Copyright © 2012 Elsevier Inc. All rights reserved.
Figure 1. Serum induces dephosphorylation of YAP and TAZ
(A, B) Serum induces YAP and TAZ dephosphorylation. HEK293A cells were starved in serum-free medium for 12 h and then stimulated with 10% FBS for the indicated times (A) or with different concentrations of FBS for 1 h (B). Cell lysates were subjected to immunoblotting with the indicated antibodies. Where indicated, gels containing phos-tag were employed for assessment of YAP phosphorylation status (A, the bottom panel). l.e. denotes long exposure. (C) Serum reversibly regulates YAP/TAZ phosphorylation. Serum-starved HEK293A cells were treated with 10% FBS for 1 or 2 h as indicated. In the last three lanes, after 1 h stimulation FBS was removed for ¼, ½ or 1 h as indicated by upwards arrows. (D) Serum induces YAP nuclear localization in HEK293A and MCF10A cells. YAP subcellular localization was determined by immunofluorescence staining for endogenous YAP (green) along with DAPI for DNA (blue). Serum stimulation (10% FBS, 1 h) is indicated. The data presented in this figure and all the subsequent figures are representative of at least three independent experiments. See also Figure S1.
Figure 2. Characterization of serum factor(s) responsible for YAP/TAZ dephosphorylation
(A) Serum contains a YAP-activating activity. HEK293A cells were treated with 10% of different brands of serum: FBS (from Omega Scientific or Hyclone (HC)), fetal calf serum (FCS), horse serum (HS), or 10% mTesr1. Total cell lysates were subjected to immunoblotting. (B) The YAP-activating activity in serum is protease-resistant. FBS that were pre-treated with pronase E or heat-inactivated pronase E (HI). The effectiveness of pronase E was demonstrated by Coomassie Blue staining (left panel). Cells were stimulated with control or pronase E treated FBS. (C) YAP-activating activity in BSA. Different BSA preparations (from Sigma Aldrich) were used to treat HEK293A cells. A3294 was prepared by heat shock, A7073 Fraction V (FV) and A6003 (fatty acid (FA)-free) were prepared by ethanol precipitation, and A2058 was prepared by chromatography. Protein contents of different BSA preparations were similar as indicated by Coomassie Blue staining (not shown). Serum-starved HEK293A cells were treated with 1 or 10 mg/ml BSA for 1 h before harvest. (D) Charcoal treatment depletes the YAP-activating activity in serum. 10% or 1% of regular or charcoal-stripped (Ch) FBS was used to stimulate serum-starved HEK293A cells for 1 h. (E) The YAP-activating activity in FBS is sensitive to organic extraction under acidic conditions. FBS was extracted using chloroform, methanol, or different ratios of chloroform and methanol mixture (CM, in the presence of HCl or NaOH); organic solvent was evaporated and materials extracted were dissolved in 2 mg/ml fatty acid-free BSA (FAF) and used to treat cells. (F) LPA induces YAP dephosphorylation. HEK293A cells were treated with 100 μM of various lipids. Full names of lipids used are shown in Extended Experimental Procedures. Also see Figure S2.
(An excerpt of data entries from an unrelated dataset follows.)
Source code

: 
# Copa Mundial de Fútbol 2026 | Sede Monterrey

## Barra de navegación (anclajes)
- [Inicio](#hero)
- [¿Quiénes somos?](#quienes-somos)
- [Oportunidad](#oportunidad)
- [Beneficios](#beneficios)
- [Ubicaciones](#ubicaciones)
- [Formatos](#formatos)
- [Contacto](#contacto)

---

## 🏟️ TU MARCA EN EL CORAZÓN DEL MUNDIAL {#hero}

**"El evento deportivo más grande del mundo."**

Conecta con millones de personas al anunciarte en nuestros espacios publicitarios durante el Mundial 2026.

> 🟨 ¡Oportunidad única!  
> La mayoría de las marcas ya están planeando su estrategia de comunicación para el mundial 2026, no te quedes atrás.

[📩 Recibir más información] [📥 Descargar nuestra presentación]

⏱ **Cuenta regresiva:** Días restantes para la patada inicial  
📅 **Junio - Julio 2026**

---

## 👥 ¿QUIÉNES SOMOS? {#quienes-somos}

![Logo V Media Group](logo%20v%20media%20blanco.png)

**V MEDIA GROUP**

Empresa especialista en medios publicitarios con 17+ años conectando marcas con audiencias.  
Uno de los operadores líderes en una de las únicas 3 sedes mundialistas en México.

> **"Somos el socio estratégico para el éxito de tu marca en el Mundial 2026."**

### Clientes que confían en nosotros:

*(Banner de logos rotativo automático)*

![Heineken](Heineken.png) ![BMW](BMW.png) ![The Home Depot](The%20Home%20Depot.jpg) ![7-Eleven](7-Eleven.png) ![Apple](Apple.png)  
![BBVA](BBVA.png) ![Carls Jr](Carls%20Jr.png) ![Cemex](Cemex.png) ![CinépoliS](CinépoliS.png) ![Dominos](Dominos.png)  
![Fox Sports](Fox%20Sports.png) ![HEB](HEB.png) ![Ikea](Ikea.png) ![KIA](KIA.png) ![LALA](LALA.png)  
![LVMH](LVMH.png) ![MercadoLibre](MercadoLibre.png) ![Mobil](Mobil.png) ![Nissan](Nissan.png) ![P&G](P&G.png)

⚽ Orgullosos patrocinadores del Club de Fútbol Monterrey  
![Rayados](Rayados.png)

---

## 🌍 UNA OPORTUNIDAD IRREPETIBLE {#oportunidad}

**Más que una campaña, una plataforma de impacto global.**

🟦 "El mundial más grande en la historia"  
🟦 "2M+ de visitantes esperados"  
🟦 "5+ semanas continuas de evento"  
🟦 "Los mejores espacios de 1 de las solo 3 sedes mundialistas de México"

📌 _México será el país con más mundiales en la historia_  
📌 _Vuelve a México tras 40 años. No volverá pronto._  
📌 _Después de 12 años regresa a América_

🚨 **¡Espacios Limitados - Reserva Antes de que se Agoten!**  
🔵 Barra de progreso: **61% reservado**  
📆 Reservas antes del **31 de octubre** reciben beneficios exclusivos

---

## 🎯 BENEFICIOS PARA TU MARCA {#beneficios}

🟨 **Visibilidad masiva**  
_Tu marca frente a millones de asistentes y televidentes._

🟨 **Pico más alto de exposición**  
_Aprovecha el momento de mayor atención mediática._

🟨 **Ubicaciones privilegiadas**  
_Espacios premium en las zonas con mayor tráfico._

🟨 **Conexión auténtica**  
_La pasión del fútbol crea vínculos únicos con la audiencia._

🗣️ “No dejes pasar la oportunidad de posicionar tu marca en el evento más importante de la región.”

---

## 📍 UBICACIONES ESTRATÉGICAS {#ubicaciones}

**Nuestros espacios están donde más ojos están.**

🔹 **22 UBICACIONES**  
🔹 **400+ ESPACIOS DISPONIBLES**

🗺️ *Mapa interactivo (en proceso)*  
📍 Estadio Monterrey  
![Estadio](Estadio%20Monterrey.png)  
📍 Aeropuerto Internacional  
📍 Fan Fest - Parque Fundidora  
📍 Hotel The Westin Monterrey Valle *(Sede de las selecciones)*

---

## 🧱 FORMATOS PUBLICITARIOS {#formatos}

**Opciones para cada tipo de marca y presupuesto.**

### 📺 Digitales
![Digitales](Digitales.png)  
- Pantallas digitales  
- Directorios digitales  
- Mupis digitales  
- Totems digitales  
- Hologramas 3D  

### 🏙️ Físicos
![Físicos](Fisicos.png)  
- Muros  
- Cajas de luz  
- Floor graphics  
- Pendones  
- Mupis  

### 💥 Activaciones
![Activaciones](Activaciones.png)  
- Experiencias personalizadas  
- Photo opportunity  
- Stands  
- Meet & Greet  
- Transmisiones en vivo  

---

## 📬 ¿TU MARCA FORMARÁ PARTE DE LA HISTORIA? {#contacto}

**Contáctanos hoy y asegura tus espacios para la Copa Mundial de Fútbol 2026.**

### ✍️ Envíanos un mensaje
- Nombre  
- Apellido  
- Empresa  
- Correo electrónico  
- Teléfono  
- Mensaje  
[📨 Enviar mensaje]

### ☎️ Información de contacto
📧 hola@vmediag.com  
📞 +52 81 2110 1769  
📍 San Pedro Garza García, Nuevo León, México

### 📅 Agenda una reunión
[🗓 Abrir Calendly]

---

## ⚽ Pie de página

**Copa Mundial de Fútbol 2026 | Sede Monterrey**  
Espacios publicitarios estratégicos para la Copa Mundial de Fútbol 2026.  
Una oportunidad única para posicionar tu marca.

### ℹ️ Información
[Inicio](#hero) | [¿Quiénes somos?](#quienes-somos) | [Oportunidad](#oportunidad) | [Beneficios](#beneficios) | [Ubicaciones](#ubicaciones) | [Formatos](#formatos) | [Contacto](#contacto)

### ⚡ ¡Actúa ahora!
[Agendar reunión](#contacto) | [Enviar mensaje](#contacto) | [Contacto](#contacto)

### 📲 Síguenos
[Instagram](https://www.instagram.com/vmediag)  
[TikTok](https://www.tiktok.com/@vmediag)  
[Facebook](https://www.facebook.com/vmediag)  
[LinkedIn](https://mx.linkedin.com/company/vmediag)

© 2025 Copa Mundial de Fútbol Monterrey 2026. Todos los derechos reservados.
Figure 3. LPA and S1P activate YAP/TAZ by dephosphorylation
HEK293A cells were treated with 1 μM LPA (A) or S1P (B) for the indicated times. Cell lysates were subjected to immunoblotting with the indicated antibodies. (C) Serum and LPA stimulate YAP interaction with TEAD1 but inhibit YAP interaction with 14-3-3. Cells were treated with LPA or serum as indicated. Cell lysates were subjected to immunoprecipitation (IP) with control IgG or YAP antibody. The co-immunoprecipitated TEAD1 and 14-3-3 were detected by immunoblotting. (D) LPA treatment (1 μM, for 1 h) induces YAP nuclear localization in HEK293A and MCF10A cells. Also see Figures S2 and S3.
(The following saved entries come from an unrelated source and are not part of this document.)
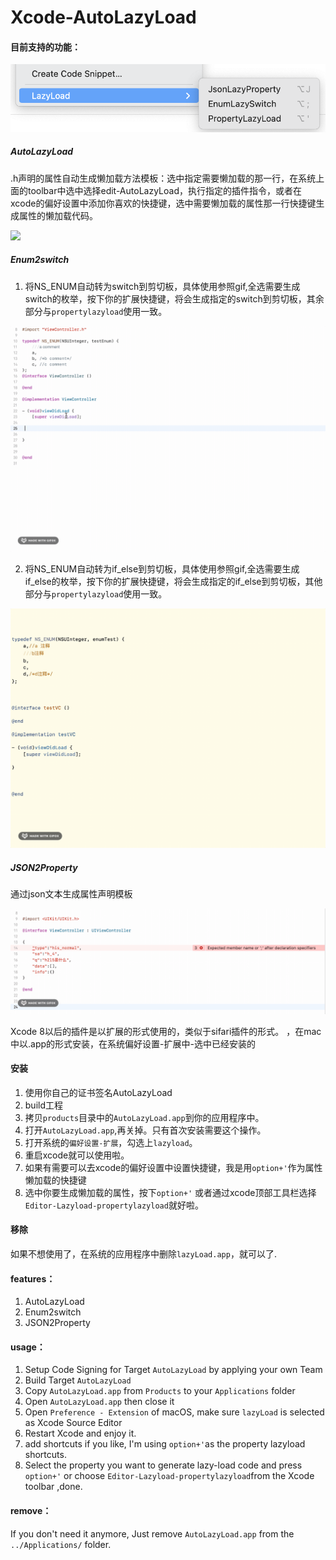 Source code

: # Xcode-AutoLazyLoad

#### 目前支持的功能：

 ![5f9c4cacd10ae74293566d4a908b5441](https://github.com/Dtheme/Xcode-AutoLazyLoad/blob/master/gif/5f9c4cacd10ae74293566d4a908b5441.png)

##### AutoLazyLoad 

.h声明的属性自动生成懒加载方法模板：选中指定需要懒加载的那一行，在系统上面的toolbar中选中选择edit-AutoLazyLoad，执行指定的插件指令，或者在xcode的偏好设置中添加你喜欢的快捷键，选中需要懒加载的属性那一行快捷键生成属性的懒加载代码。

![](https://github.com/Dtheme/Xcode-AutoLazyLoad/blob/master/gif/lazyload.gif)

##### Enum2switch

1. 将NS_ENUM自动转为switch到剪切板，具体使用参照gif,全选需要生成switch的枚举，按下你的扩展快捷键，将会生成指定的switch到剪切板，其余部分与`propertylazyload`使用一致。

![](https://github.com/Dtheme/Xcode-AutoLazyLoad/blob/master/gif/quickEnum.gif)

2. 将NS_ENUM自动转为if_else到剪切板，具体使用参照gif,全选需要生成if_else的枚举，按下你的扩展快捷键，将会生成指定的if_else到剪切板，其他部分与`propertylazyload`使用一致。

 ![](https://github.com/Dtheme/Xcode-AutoLazyLoad/blob/master/gif/quickEnum2.gif)

##### JSON2Property

通过json文本生成属性声明模板

![](https://github.com/Dtheme/Xcode-AutoLazyLoad/blob/master/gif/json2property.gif)

 

Xcode 8以后的插件是以扩展的形式使用的，类似于sifari插件的形式。
，在mac中以.app的形式安装，在系统偏好设置-扩展中-选中已经安装的


#### 安装

1. 使用你自己的证书签名AutoLazyLoad
2. build工程
3. 拷贝`products`目录中的`AutoLazyLoad.app`到你的应用程序中。
4. 打开`AutoLazyLoad.app`,再关掉。只有首次安装需要这个操作。
5. 打开系统的`偏好设置-扩展`，勾选上`lazyload`。
6. 重启xcode就可以使用啦。
7. 如果有需要可以去xcode的偏好设置中设置快捷键，我是用`option+'`作为属性懒加载的快捷键
8. 选中你要生成懒加载的属性，按下`option+'` 或者通过xcode顶部工具栏选择`Editor-Lazyload-propertylazyload`就好啦。

#### 移除

如果不想使用了，在系统的应用程序中删除`lazyLoad.app`，就可以了.

#### features： 

1. AutoLazyLoad
2. Enum2switch
2. JSON2Property


#### usage：

1. Setup Code Signing for Target `AutoLazyLoad` by applying your own Team
2. Build Target `AutoLazyLoad`
3. Copy `AutoLazyLoad.app` from `Products` to your `Applications` folder
4. Open `AutoLazyLoad.app` then close it
5. Open `Preference - Extension` of macOS, make sure `lazyLoad` is selected as Xcode Source Editor
6. Restart Xcode and enjoy it.
7. add shortcuts if you like, I'm using `option+'`as the property lazyload shortcuts.
8. Select the property you want to generate lazy-load code and press `option+'` or choose `Editor-Lazyload-propertylazyload`from the Xcode toolbar ,done.

#### remove：

If you don't need it anymore, Just remove  `AutoLazyLoad.app` from the `../Applications/` folder.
Figure 4. YAP/TAZ are required for LPA functions and are regulated by LPA signaling
(A) YAP/TAZ are required for LPA to induce gene expression. mRNA levels of the indicated genes were measured by quantitative PCR. LPA (1 μM) treatment was for 1 h. HEK293A cells with stable knockdown of YAP/TAZ or control cells were used. (B) Knockdown of YAP/TAZ blocks LPA-induced cell migration. Migration of MCF10A cells transfected with control siRNA or YAP/TAZ siRNA was assessed by transwell cell migration assays. (C) YAP/TAZ is required for LPA to stimulate cell proliferation. Control and YAP/TAZ knockdown HEK293A cells were cultured in the absence of FBS and treated with or without 10 μM LPA for 0, 1, 2 or 3 day as indicated. LPA was replenished every day. Cell number was then counted. (D) Hyperplasia caused by transgenic LPA1 and LPA2 expression. H & E staining. (E) LPA receptor transgenic mouse tissues exhibit increased TAZ nuclear localization. Immunofluorescence staining for TAZ (red) and DNA (blue). (F) LPA receptor transgenic mouse tissues exhibit decreased YAP/TAZ phosphorylation. Sample in each lane was from an individual mouse. Mammary tissues were analyzed in (D-F). Also see Figure S4.
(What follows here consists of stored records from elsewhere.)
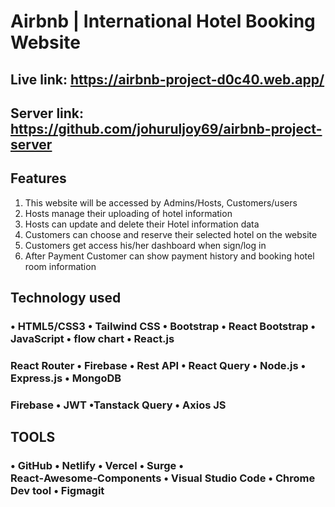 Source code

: # Airbnb | International Hotel Booking Website
## Live link: https://airbnb-project-d0c40.web.app/
## Server link: https://github.com/johuruljoy69/airbnb-project-server

## Features
1. This website will be accessed by Admins/Hosts, Customers/users
2. Hosts manage their uploading of hotel information
3. Hosts can update and delete their Hotel information data
4. Customers can choose and reserve their selected hotel on the website
5. Customers get access his/her dashboard when sign/log in
6. After Payment Customer can show payment history and booking hotel room information

## Technology used

### • HTML5/CSS3 • Tailwind CSS • Bootstrap • React Bootstrap • JavaScript • flow chart • React.js

### React Router • Firebase • Rest API • React Query • Node.js • Express.js • MongoDB

### Firebase • JWT •Tanstack Query • Axios JS

## TOOLS
### • GitHub • Netlify • Vercel • Surge • React‑Awesome‑Components • Visual Studio Code • Chrome Dev tool • Figmagit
Figure 5. LPA and S1P repress Lats kinase activity
(A) MST1/2 are not required for LPA-induced YAP dephosphorylation and CTGF induction in MEF cells. WT or knockout MEF cells at similar density were untreated or treated with 1 μM LPA for 1 h. YAP phosphorylation was assessed by immunoblotting in the presence of phos-tag. (B) Lats kinase activity is inhibited by LPA. Endogenous Lats1 was immunoprecipitated from HEK293A cells that had been treated with LPA at various times and doses of LPA, and Lats1 kinase activity was determined using GTS-YAP as a substrate. (C) Lats phosphorylation is repressed by LPA. Cell lysates from control or LPA-treated (1 μM for 1 h) cells were divided into two parts, one for IgG IP and the other for Lats1 IP. Endogenous Lats1 was immunoprecipitated and probed with phospho-specific antibodies. (D) Lats overexpression suppresses the effect of LPA on YAP phosphorylation. HEK293A cells were co-transfected with Flag-YAP and HA-Lats2 or HA-Mob. One day after transfection, cells were serum-starved for 24 h, and then treated with 1 μM LPA for 1 h. Also see also Figure S5.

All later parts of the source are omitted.